(Extracted data entries)
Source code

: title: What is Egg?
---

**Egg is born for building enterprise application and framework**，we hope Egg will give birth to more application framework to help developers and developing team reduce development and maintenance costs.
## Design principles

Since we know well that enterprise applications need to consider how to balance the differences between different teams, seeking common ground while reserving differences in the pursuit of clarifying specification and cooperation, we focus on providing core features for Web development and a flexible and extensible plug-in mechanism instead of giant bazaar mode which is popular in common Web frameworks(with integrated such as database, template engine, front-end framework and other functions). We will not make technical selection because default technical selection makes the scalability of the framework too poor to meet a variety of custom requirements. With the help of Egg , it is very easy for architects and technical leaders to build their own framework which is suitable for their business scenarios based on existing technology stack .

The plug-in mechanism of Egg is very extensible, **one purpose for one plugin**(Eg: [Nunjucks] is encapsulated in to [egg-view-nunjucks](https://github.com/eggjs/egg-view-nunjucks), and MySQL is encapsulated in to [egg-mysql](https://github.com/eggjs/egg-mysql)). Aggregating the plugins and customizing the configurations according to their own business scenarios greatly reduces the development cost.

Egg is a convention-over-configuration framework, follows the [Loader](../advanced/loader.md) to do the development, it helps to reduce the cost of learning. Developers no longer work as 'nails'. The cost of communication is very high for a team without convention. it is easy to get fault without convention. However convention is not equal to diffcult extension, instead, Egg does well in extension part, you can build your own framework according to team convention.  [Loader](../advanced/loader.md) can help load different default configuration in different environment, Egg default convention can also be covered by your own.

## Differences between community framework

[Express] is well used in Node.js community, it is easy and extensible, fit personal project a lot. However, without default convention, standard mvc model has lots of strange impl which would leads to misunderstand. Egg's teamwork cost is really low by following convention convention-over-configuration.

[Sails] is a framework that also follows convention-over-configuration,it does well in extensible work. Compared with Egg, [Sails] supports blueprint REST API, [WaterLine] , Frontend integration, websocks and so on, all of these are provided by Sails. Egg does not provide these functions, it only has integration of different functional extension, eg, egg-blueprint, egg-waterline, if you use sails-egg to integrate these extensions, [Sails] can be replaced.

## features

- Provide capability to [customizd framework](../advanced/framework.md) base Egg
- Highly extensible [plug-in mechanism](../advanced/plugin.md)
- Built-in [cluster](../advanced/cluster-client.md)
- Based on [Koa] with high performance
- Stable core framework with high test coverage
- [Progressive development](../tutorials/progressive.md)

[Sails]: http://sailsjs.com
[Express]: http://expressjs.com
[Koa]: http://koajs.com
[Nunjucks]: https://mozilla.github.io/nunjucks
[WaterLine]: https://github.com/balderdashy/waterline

▶ [Task objective]: The lines from the one with "- Stable core" through the end of the data above are to be set down exactly, with both boundary lines included and no other lines.

▶ [Answer for this exercise]:
- Stable core framework with high test coverage
- [Progressive development](../tutorials/progressive.md)

[Sails]: http://sailsjs.com
[Express]: http://expressjs.com
[Koa]: http://koajs.com
[Nunjucks]: https://mozilla.github.io/nunjucks
[WaterLine]: https://github.com/balderdashy/waterline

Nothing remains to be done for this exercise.